TASK DESCRIPTION: When you transcribe the entries below, keep the wording exact and omit the pictures.

Source texts of formatted documents:
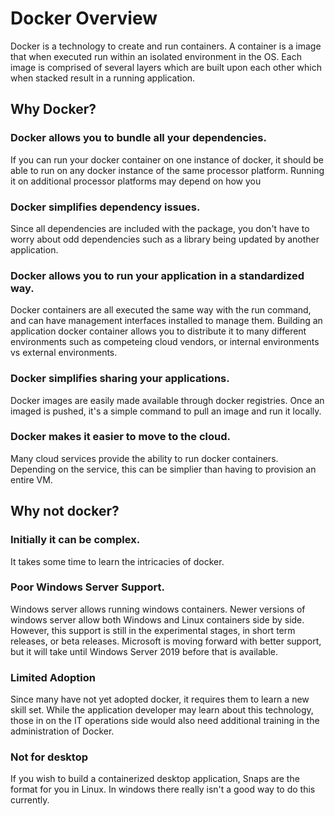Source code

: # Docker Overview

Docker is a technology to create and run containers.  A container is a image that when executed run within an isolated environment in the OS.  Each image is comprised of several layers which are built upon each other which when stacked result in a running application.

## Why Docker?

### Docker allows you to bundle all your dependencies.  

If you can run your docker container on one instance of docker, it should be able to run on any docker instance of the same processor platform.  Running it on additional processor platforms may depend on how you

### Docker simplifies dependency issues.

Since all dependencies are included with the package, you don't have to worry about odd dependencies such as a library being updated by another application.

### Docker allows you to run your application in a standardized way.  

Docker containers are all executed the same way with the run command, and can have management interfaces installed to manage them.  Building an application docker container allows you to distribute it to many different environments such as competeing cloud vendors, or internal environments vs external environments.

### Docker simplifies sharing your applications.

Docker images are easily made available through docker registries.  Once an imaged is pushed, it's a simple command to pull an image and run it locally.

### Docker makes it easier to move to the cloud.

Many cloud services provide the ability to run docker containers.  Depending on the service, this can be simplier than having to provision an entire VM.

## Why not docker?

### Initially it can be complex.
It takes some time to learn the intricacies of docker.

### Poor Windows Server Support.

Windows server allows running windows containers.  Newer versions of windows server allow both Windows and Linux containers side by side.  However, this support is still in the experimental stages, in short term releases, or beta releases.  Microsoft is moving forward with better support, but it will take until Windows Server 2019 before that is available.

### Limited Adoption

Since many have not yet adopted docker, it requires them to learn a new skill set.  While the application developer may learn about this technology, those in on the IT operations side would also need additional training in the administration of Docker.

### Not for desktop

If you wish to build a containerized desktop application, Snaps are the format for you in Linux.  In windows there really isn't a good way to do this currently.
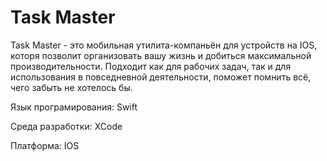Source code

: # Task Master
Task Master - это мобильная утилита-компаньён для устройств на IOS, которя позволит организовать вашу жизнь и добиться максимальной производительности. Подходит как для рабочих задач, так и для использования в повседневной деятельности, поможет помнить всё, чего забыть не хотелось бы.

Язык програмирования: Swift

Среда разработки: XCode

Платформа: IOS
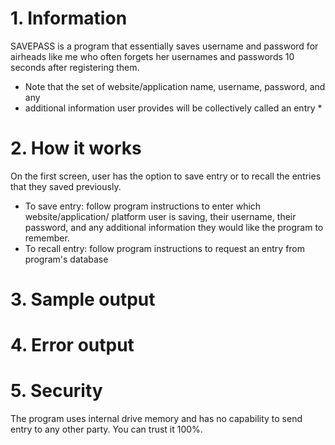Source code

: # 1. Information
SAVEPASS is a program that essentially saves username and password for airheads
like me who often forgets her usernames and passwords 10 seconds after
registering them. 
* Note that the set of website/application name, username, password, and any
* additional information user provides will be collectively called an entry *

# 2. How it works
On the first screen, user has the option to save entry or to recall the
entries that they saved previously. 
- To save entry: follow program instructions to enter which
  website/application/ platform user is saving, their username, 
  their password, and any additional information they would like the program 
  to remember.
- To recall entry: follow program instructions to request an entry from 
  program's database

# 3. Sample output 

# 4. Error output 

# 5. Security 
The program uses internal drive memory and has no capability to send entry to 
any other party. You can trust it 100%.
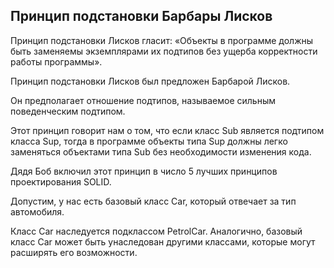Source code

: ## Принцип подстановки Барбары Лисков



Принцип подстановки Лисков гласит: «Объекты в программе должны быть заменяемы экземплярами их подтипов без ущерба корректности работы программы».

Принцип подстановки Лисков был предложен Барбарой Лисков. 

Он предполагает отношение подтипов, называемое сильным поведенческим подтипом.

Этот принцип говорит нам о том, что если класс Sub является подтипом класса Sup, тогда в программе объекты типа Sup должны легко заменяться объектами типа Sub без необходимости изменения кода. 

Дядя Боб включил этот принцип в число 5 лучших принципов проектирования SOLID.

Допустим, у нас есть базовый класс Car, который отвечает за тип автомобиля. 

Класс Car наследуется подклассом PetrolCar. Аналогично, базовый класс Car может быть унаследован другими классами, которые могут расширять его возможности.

RESPONSE TO THE EXERCISE:
Source code

: # Docker Overview

Docker is a technology to create and run containers.  A container is a image that when executed run within an isolated environment in the OS.  Each image is comprised of several layers which are built upon each other which when stacked result in a running application.

## Why Docker?

### Docker allows you to bundle all your dependencies.  

If you can run your docker container on one instance of docker, it should be able to run on any docker instance of the same processor platform.  Running it on additional processor platforms may depend on how you

### Docker simplifies dependency issues.

Since all dependencies are included with the package, you don't have to worry about odd dependencies such as a library being updated by another application.

### Docker allows you to run your application in a standardized way.  

Docker containers are all executed the same way with the run command, and can have management interfaces installed to manage them.  Building an application docker container allows you to distribute it to many different environments such as competeing cloud vendors, or internal environments vs external environments.

### Docker simplifies sharing your applications.

Docker images are easily made available through docker registries.  Once an imaged is pushed, it's a simple command to pull an image and run it locally.

### Docker makes it easier to move to the cloud.

Many cloud services provide the ability to run docker containers.  Depending on the service, this can be simplier than having to provision an entire VM.

## Why not docker?

### Initially it can be complex.
It takes some time to learn the intricacies of docker.

### Poor Windows Server Support.

Windows server allows running windows containers.  Newer versions of windows server allow both Windows and Linux containers side by side.  However, this support is still in the experimental stages, in short term releases, or beta releases.  Microsoft is moving forward with better support, but it will take until Windows Server 2019 before that is available.

### Limited Adoption

Since many have not yet adopted docker, it requires them to learn a new skill set.  While the application developer may learn about this technology, those in on the IT operations side would also need additional training in the administration of Docker.

### Not for desktop

If you wish to build a containerized desktop application, Snaps are the format for you in Linux.  In windows there really isn't a good way to do this currently.
Source code

: # Task Master
Task Master - это мобильная утилита-компаньён для устройств на IOS, которя позволит организовать вашу жизнь и добиться максимальной производительности. Подходит как для рабочих задач, так и для использования в повседневной деятельности, поможет помнить всё, чего забыть не хотелось бы.

Язык програмирования: Swift

Среда разработки: XCode

Платформа: IOS
Source code

: # 1. Information
SAVEPASS is a program that essentially saves username and password for airheads
like me who often forgets her usernames and passwords 10 seconds after
registering them. 
* Note that the set of website/application name, username, password, and any
* additional information user provides will be collectively called an entry *

# 2. How it works
On the first screen, user has the option to save entry or to recall the
entries that they saved previously. 
- To save entry: follow program instructions to enter which
  website/application/ platform user is saving, their username, 
  their password, and any additional information they would like the program 
  to remember.
- To recall entry: follow program instructions to request an entry from 
  program's database

# 3. Sample output 

# 4. Error output 

# 5. Security 
The program uses internal drive memory and has no capability to send entry to 
any other party. You can trust it 100%.
Source code

: ## Принцип подстановки Барбары Лисков



Принцип подстановки Лисков гласит: «Объекты в программе должны быть заменяемы экземплярами их подтипов без ущерба корректности работы программы».

Принцип подстановки Лисков был предложен Барбарой Лисков. 

Он предполагает отношение подтипов, называемое сильным поведенческим подтипом.

Этот принцип говорит нам о том, что если класс Sub является подтипом класса Sup, тогда в программе объекты типа Sup должны легко заменяться объектами типа Sub без необходимости изменения кода. 

Дядя Боб включил этот принцип в число 5 лучших принципов проектирования SOLID.

Допустим, у нас есть базовый класс Car, который отвечает за тип автомобиля. 

Класс Car наследуется подклассом PetrolCar. Аналогично, базовый класс Car может быть унаследован другими классами, которые могут расширять его возможности.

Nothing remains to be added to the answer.